__THE PROBLEM__: Output exactly the lines from the line with "a [linking tool](use_filemerge.md)" through the end of the records below. Include nothing else.

RECORDS FOR THIS EXERCISE START

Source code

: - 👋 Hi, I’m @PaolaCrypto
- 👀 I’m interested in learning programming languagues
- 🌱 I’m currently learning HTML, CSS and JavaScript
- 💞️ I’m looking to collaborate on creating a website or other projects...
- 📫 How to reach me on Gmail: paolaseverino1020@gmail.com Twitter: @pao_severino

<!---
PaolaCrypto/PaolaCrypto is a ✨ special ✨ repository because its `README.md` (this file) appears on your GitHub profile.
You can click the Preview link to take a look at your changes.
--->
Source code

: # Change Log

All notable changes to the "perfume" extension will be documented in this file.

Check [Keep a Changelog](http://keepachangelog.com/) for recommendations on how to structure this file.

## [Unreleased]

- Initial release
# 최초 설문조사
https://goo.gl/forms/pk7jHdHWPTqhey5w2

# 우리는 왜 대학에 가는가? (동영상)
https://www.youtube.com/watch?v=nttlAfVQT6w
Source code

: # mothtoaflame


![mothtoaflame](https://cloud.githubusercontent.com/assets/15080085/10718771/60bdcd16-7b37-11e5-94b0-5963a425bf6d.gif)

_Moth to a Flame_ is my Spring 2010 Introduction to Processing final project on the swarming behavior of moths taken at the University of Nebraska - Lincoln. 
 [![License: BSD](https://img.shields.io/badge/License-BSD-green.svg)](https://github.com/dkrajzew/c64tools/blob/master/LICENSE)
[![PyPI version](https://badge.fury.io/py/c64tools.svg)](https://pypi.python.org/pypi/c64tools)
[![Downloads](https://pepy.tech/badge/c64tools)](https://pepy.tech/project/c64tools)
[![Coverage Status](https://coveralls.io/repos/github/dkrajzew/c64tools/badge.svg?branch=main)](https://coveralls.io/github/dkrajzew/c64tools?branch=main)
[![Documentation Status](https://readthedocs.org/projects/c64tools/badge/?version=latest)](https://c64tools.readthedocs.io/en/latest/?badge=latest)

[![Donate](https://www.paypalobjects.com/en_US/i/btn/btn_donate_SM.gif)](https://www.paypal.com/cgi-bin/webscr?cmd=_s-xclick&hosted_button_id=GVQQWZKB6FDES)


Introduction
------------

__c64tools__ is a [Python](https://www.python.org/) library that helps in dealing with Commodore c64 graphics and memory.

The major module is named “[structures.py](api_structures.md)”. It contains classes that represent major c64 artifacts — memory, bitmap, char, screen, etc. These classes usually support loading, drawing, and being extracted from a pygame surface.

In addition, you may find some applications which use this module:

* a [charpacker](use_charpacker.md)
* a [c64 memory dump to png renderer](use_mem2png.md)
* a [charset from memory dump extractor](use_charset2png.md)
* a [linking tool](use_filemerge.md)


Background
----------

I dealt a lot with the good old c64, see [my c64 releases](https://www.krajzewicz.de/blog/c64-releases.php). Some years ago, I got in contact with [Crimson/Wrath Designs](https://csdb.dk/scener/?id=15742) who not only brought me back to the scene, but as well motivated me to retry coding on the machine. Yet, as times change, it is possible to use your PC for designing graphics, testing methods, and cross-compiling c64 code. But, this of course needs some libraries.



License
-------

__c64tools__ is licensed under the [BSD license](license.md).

RECORDS FOR THIS EXERCISE END

__COMPLETED EXERCISE__:
* a [linking tool](use_filemerge.md)


Background
----------

I dealt a lot with the good old c64, see [my c64 releases](https://www.krajzewicz.de/blog/c64-releases.php). Some years ago, I got in contact with [Crimson/Wrath Designs](https://csdb.dk/scener/?id=15742) who not only brought me back to the scene, but as well motivated me to retry coding on the machine. Yet, as times change, it is possible to use your PC for designing graphics, testing methods, and cross-compiling c64 code. But, this of course needs some libraries.



License
-------

__c64tools__ is licensed under the [BSD license](license.md).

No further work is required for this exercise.